За В. Черновым тогда охотилась ВЧК, он скрывался. Его появление на городском собрании было демонстрацией смелости и независимости. В этих отрывочных эпизодах, записанных Семеном Саудо, нет точных дат, но они дают представление об атмосфере общественной жизни: борьба, противостояние социалистических партий большевизму, преследования ВЧК.
В этой обстановке мама, конечно, не могла быть пассивной, она включилась в движение протеста – сначала в открытую, используя легальные возможности, а затем уже скрытно, нелегально, вспомнив навыки старых времен.

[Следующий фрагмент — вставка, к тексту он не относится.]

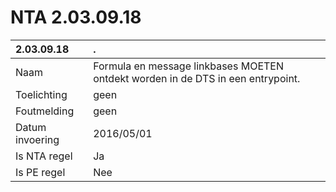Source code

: # NTA 2.03.09.18

 2.03.09.18 | . 
 :--- | :--- 
 Naam | Formula en message linkbases MOETEN ontdekt worden in de DTS in een entrypoint. 
 Toelichting | geen 
 Foutmelding | geen 
 Datum invoering | 2016/05/01 
 Is NTA regel | Ja 
 Is PE regel | Nee 
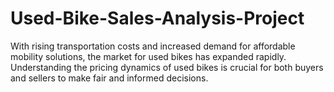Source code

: # Used-Bike-Sales-Analysis-Project
With rising transportation costs and increased demand for affordable mobility solutions, the market for used bikes has expanded rapidly. Understanding the pricing dynamics of used bikes is crucial for both buyers and sellers to make fair and informed decisions.
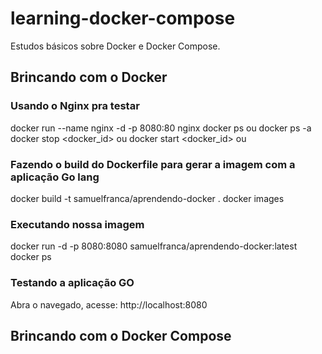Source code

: # learning-docker-compose
Estudos básicos sobre Docker e Docker Compose.

## Brincando com o Docker

### Usando o Nginx pra testar
docker run --name nginx  -d -p 8080:80 nginx
docker ps ou docker ps -a
docker stop <docker_id> ou <name> 
docker start <docker_id> ou <name>

### Fazendo o build do Dockerfile para gerar a imagem com a aplicação Go lang 
docker build -t samuelfranca/aprendendo-docker .
docker images

### Executando nossa imagem
docker run -d -p 8080:8080 samuelfranca/aprendendo-docker:latest
docker ps

### Testando a aplicação GO
Abra o navegado, acesse: http://localhost:8080


## Brincando com o Docker Compose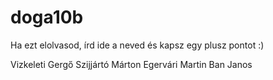 # doga10b

Ha ezt elolvasod, írd ide a neved és kapsz egy plusz pontot :)

Vizkeleti Gergő
Szijjártó Márton
Egervári Martin
Ban Janos
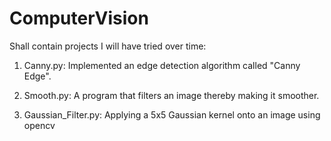 # ComputerVision
Shall contain projects I will have tried over time:

1. Canny.py: Implemented an edge detection algorithm called "Canny Edge". 

2. Smooth.py: A program that filters an image thereby making it smoother.

3. Gaussian_Filter.py:  Applying a 5x5 Gaussian kernel onto an image using opencv
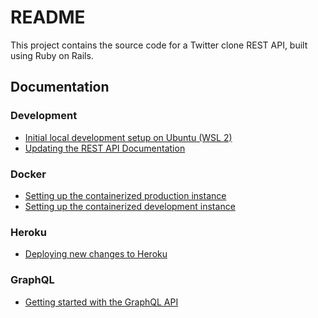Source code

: # README

This project contains the source code for a Twitter clone REST API, built using
Ruby on Rails.



## Documentation


### Development

- [Initial local development setup on Ubuntu (WSL 2)][1]
- [Updating the REST API Documentation][2]


### Docker

- [Setting up the containerized production instance][3]
- [Setting up the containerized development instance][6]


### Heroku

- [Deploying new changes to Heroku][4]


### GraphQL

- [Getting started with the GraphQL API][5]




<!-- References -->

[1]: /readme/development/initial-local-development-setup-on-ubuntu-wsl-2.md
[2]: /readme/development/updating-the-rest-api-documentation.md
[3]: /readme/docker/setting-up-dockerized-prod-instance.md
[4]: /readme/heroku/deploying-new-changes-to-heroku.md
[5]: /readme/graphql/getting-started-with-the-graphql-api.md
[6]: /readme/docker/setting-up-dockerized-dev-instance.md
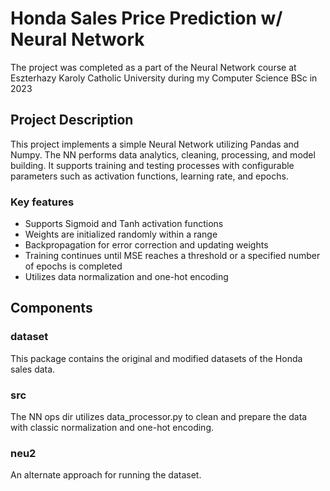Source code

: # Honda Sales Price Prediction w/ Neural Network

The project was completed as a part of the Neural Network course at Eszterhazy Karoly Catholic University during my Computer Science BSc in 2023

## Project Description
This project implements a simple Neural Network utilizing Pandas and Numpy. The NN performs data analytics, cleaning, processing, and model building. It supports training and testing processes with configurable parameters such as activation functions, learning rate, and epochs.

### Key features
* Supports Sigmoid and Tanh activation functions
* Weights are initialized randomly within a range
* Backpropagation for error correction and updating weights
* Training continues until MSE reaches a threshold or a specified number of epochs is completed
* Utilizes data normalization and one-hot encoding

## Components
### dataset
This package contains the original and modified datasets of the Honda sales data. 

### src
The NN ops dir utilizes data_processor.py to clean and prepare the data with classic normalization and one-hot encoding.

### neu2
An alternate approach for running the dataset.
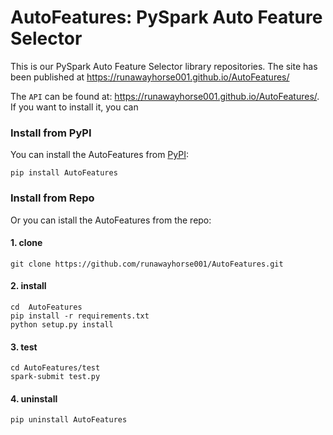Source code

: # AutoFeatures: PySpark Auto Feature Selector

This is our PySpark Auto Feature Selector library repositories. The site has been published 
at https://runawayhorse001.github.io/AutoFeatures/

The ``API`` can be found at: https://runawayhorse001.github.io/AutoFeatures/.
If you want to install it, you can

### Install from PyPI

You can install the AutoFeatures from [PyPI](https://pypi.org/project/AutoFeatures):

    pip install AutoFeatures

### Install from Repo 

Or you can istall the AutoFeatures from the repo:

#### 1. clone

	git clone https://github.com/runawayhorse001/AutoFeatures.git

#### 2. install 

	cd  AutoFeatures
	pip install -r requirements.txt 
	python setup.py install

#### 3. test 

	cd AutoFeatures/test
	spark-submit test.py

#### 4. uninstall 

	pip uninstall AutoFeatures
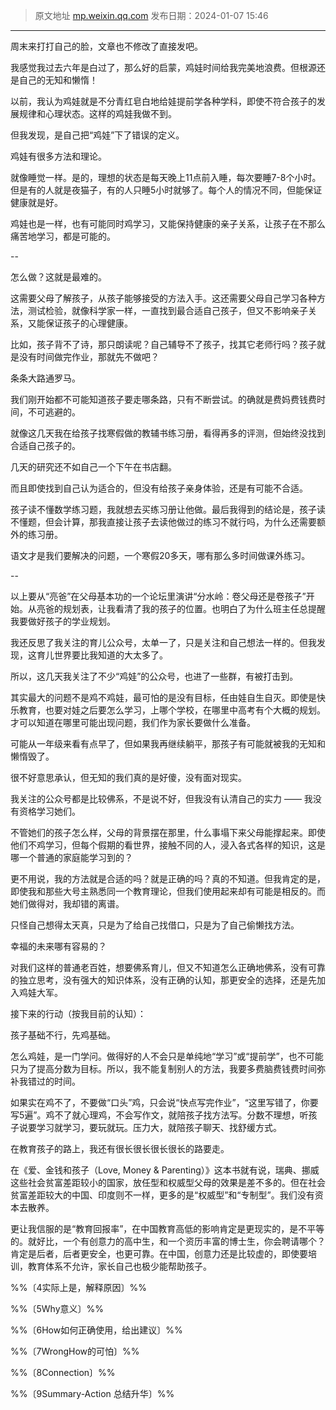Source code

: > 原文地址 [mp.weixin.qq.com](https://mp.weixin.qq.com/s/bS-p2HAFszMyKMEBR1kzkg)
> 发布日期：2024-01-07 15:46
---

周末来打打自己的脸，文章也不修改了直接发吧。
 
我感觉我过去六年是白过了，那么好的启蒙，鸡娃时间给我完美地浪费。但根源还是自己的无知和懒惰！

以前，我认为鸡娃就是不分青红皂白地给娃提前学各种学科，即使不符合孩子的发展规律和心理状态。这样的鸡娃我做不到。

但我发现，是自己把“鸡娃”下了错误的定义。

鸡娃有很多方法和理论。

就像睡觉一样。是的，理想的状态是每天晚上11点前入睡，每次要睡7-8个小时。但是有的人就是夜猫子，有的人只睡5小时就够了。每个人的情况不同，但能保证健康就是好。

鸡娃也是一样，也有可能同时鸡学习，又能保持健康的亲子关系，让孩子在不那么痛苦地学习，都是可能的。

--

怎么做？这就是最难的。

这需要父母了解孩子，从孩子能够接受的方法入手。这还需要父母自己学习各种方法，测试检验，就像科学家一样，一直找到最合适自己孩子，但又不影响亲子关系，又能保证孩子的心理健康。

比如，孩子背不了诗，那只朗读呢？自己辅导不了孩子，找其它老师行吗？孩子就是没有时间做完作业，那就先不做吧？

条条大路通罗马。

我们刚开始都不可能知道孩子要走哪条路，只有不断尝试。的确就是费妈费钱费时间，不可逃避的。

就像这几天我在给孩子找寒假做的教辅书练习册，看得再多的评测，但始终没找到合适自己孩子的。

几天的研究还不如自己一个下午在书店翻。

而且即使找到自己认为适合的，但没有给孩子亲身体验，还是有可能不合适。

孩子读不懂数学练习题，我就想去买练习册让他做。最后我得到的结论是，孩子读不懂题，但会计算，那我直接让孩子去读他做过的练习不就行吗，为什么还需要额外的练习册。

语文才是我们要解决的问题，一个寒假20多天，哪有那么多时间做课外练习。

--

以上要从“亮爸”在父母基本功的一个论坛里演讲“分水岭：卷父母还是卷孩子”开始。从亮爸的规划表，让我看清了我的孩子的位置。也明白了为什么班主任总提醒我要做好孩子的学业规划。

我还反思了我关注的育儿公众号，太单一了，只是关注和自己想法一样的。但我发现，这育儿世界要比我知道的大太多了。

所以，这几天我关注了不少“鸡娃”的公众号，也进了一些群，有被打击到。

其实最大的问题不是鸡不鸡娃，最可怕的是没有目标，任由娃自生自灭。即使是快乐教育，也要对娃之后要怎么学习，上哪个学校，在哪里中高考有个大概的规划。才可以知道在哪里可能出现问题，我们作为家长要做什么准备。

可能从一年级来看有点早了，但如果我再继续躺平，那孩子有可能就被我的无知和懒惰毁了。

很不好意思承认，但无知的我们真的是好傻，没有面对现实。

我关注的公众号都是比较佛系，不是说不好，但我没有认清自己的实力 —— 我没有资格学习她们。

不管她们的孩子怎么样，父母的背景摆在那里，什么事塌下来父母能撑起来。即使他们不鸡学习，但每个假期的看世界，接触不同的人，浸入各式各样的知识，这是哪一个普通的家庭能学习到的？

更不用说，我的方法就是合适的吗？就是正确的吗？真的不知道。但我肯定的是，即使我和那些大号主熟悉同一个教育理论，但我们使用起来却有可能是相反的。而她们做得对，我却错的离谱。

只怪自己想得太天真，只是为了给自己找借口，只是为了自己偷懒找方法。

幸福的未来哪有容易的？

对我们这样的普通老百姓，想要佛系育儿，但又不知道怎么正确地佛系，没有可靠的独立思考，没有强大的知识体系，没有正确的认知，那更安全的选择，还是先加入鸡娃大军。

​接下来的行动（按我目前的认知）：

孩子基础不行，先鸡基础。

怎么鸡娃，是一门学问。做得好的人不会只是单纯地“学习”或“提前学”，也不可能只为了提高分数为目标。所以，我不能复制别人的方法，我要多费脑费钱费时间弥补我错过的时间。

如果实在鸡不了，不要做“口头”鸡，只会说“快点写完作业”，“这里写错了，你要写5遍”。鸡不了就心理鸡，不会写作文，就陪孩子找方法写。分数不理想，听孩子说要学习就学习，要玩就玩。压力大，就陪孩子聊天、找舒缓方式。

在教育孩子的路上，我还有很长很长很长很长的路要走。




在《爱、金钱和孩子（Love, Money & Parenting）》这本书就有说，瑞典、挪威这些社会贫富差距较小的国家，放任型和权威型父母的效果是差不多的。但在社会贫富差距较大的中国、印度则不一样，更多的是“权威型”和“专制型”。我们没有资本去散养。

更让我信服的是“教育回报率”，在中国教育高低的影响肯定是更现实的，是不平等的。就好比，一个有创意力的高中生，和一个资历丰富的博士生，你会聘请哪个？肯定是后者，后者更安全，也更可靠。在中国，创意力还是比较虚的，即使要培训，教育体系不允许，家长自己也极少能帮助孩子。

%%〔4实际上是，解释原因〕%%


%%〔5Why意义〕%%


%%〔6How如何正确使⽤，给出建议〕%%


%%〔7WrongHow的可怕〕%%


%%〔8Connection〕%%


%%〔9Summary-Action 总结升华〕%%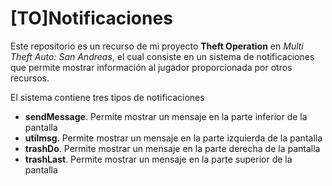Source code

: # [TO]Notificaciones
Este repositorio es un recurso de mi proyecto **Theft Operation** en *Multi Theft Auto: San Andreas*, el cual consiste en un sistema de notificaciones que permite mostrar información al jugador proporcionada por otros recursos.

El sistema contiene tres tipos de notificaciones
* **sendMessage**. Permite mostrar un mensaje en la parte inferior de la pantalla
* **utilmsg**. Permite mostrar un mensaje en la parte izquierda de la pantalla
* **trashDo**. Permite mostrar un mensaje en la parte derecha de la pantalla
* **trashLast**. Permite mostrar un mensaje en la parte superior de la pantalla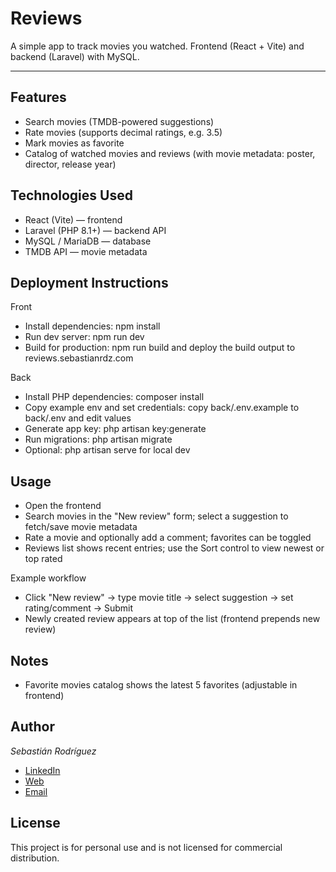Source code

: # Reviews

A simple app to track movies you watched. Frontend (React + Vite) and backend (Laravel) with MySQL.

---

## Features

- Search movies (TMDB-powered suggestions)
- Rate movies (supports decimal ratings, e.g. 3.5)
- Mark movies as favorite
- Catalog of watched movies and reviews (with movie metadata: poster, director, release year)

## Technologies Used

- React (Vite) — frontend
- Laravel (PHP 8.1+) — backend API
- MySQL / MariaDB — database
- TMDB API — movie metadata

## Deployment Instructions

Front
- Install dependencies: npm install
- Run dev server: npm run dev
- Build for production: npm run build and deploy the build output to reviews.sebastianrdz.com

Back
- Install PHP dependencies: composer install
- Copy example env and set credentials: copy back/.env.example to back/.env and edit values
- Generate app key: php artisan key:generate
- Run migrations: php artisan migrate
- Optional: php artisan serve for local dev

## Usage

- Open the frontend
- Search movies in the "New review" form; select a suggestion to fetch/save movie metadata
- Rate a movie and optionally add a comment; favorites can be toggled
- Reviews list shows recent entries; use the Sort control to view newest or top rated

Example workflow
- Click "New review" → type movie title → select suggestion → set rating/comment → Submit
- Newly created review appears at top of the list (frontend prepends new review)

## Notes

- Favorite movies catalog shows the latest 5 favorites (adjustable in frontend)

## Author

*Sebastián Rodríguez*
- [LinkedIn](https://www.linkedin.com/in/sebastian-rodriguez-zavala/)
- [Web](https://sebastianrdz.com)
- [Email](mailto:contact@sebastianrdz.com)

## License

This project is for personal use and is not licensed for commercial distribution.
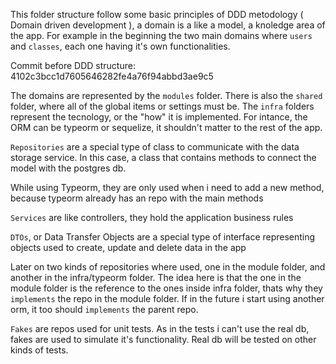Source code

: This folder structure follow some basic principles of DDD metodology ( Domain driven development ),
a domain is a like a model, a knoledge area of the app. For example in the beginning
the two main domains where `users` and `classes`, each one having it's own functionalities.

Commit before DDD structure: 4102c3bcc1d7605646282fe4a76f94abbd3ae9c5

The domains are represented by the `modules` folder. There is also the `shared` folder, where
all of the global items or settings must be. The `infra` folders represent the tecnology,
or the "how" it is implemented. For intance, the ORM can be typeorm or sequelize, it shouldn't
matter to the rest of the app.

`Repositories` are a special type of class to communicate with the data storage
service. In this case, a class that contains methods to connect the model with
the postgres db.

While using Typeorm, they are only used when i need to add a new method, because
typeorm already has an repo with the main methods

`Services` are like controllers, they hold the application business rules

`DTOs`, or Data Transfer Objects are a special type of interface representing
objects used to create, update and delete data in the app

Later on two kinds of repositories where used, one in the module folder, and
another in the infra/typeorm folder. The idea here is that the one in the module
folder is the reference to the ones inside infra folder, thats why they `implements`
the repo in the module folder. If in the future i start using another orm, it too
should `implements` the parent repo.

`Fakes` are repos used for unit tests. As in the tests i can't use the real db,
fakes are used to simulate it's functionality. Real db will be tested on other
kinds of tests.
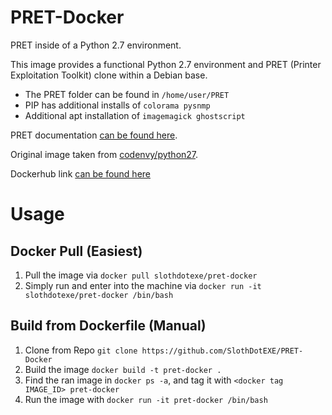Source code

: # PRET-Docker
PRET inside of a Python 2.7 environment.

This image provides a functional Python 2.7 environment and PRET (Printer Exploitation Toolkit) clone within a Debian base.

* The PRET folder can be found in `/home/user/PRET`
* PIP has additional installs of `colorama pysnmp`
* Additional apt installation of `imagemagick ghostscript`

PRET documentation [can be found here](https://github.com/RUB-NDS/PRET).

Original image taken from [codenvy/python27](https://hub.docker.com/r/codenvy/python27). 

Dockerhub link [can be found here](https://hub.docker.com/r/slothdotexe/pret-docker)


# Usage 

## Docker Pull (Easiest)
1. Pull the image via `docker pull slothdotexe/pret-docker` 
1. Simply run and enter into the machine via `docker run -it slothdotexe/pret-docker /bin/bash`


## Build from Dockerfile (Manual)
1. Clone from Repo `git clone https://github.com/SlothDotEXE/PRET-Docker`
1. Build the image `docker build -t pret-docker .`
1. Find the ran image in `docker ps -a`, and tag it with `<docker tag IMAGE_ID> pret-docker`
1. Run the image with `docker run -it pret-docker /bin/bash`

Сопротивление, конечно, слабело под напором сталинских репрессий, теряло свой жар, но до конца не угасало. И в затоптанном костре еще сохраняется под пеплом тлеющий уголек. Слава Богу, многие не изменили своим убеждениям, не лгали, не приспосабливались, за что их преследовала все годы советская власть. Сейчас, в смутное переходное время, среди интеллигенции стало модным говорить о покаянии. Взыскующие прощения больше хотят покаяния коллективного. Все мы, мол, виноваты в несчастьях России – не противостояли, покорились, молчали, говорили не то, что думали, приспосабливались и поэтому все гадки (даже более образно: «все мы по уши в говне»). Нет, господа, не все виноваты, да и виноватые не все равны. Поэтому каяться лучше поодиночке, только за свои грехи, тем более что о себе знаешь все тайное, вплоть до помыслов. А если одному сидеть «по уши…» неохота, то не надо тянуть за собой чуть ли не всю русскую интеллигенцию. К счастью, в ней было и есть немало людей, достойно перенесших большевистское лихолетье.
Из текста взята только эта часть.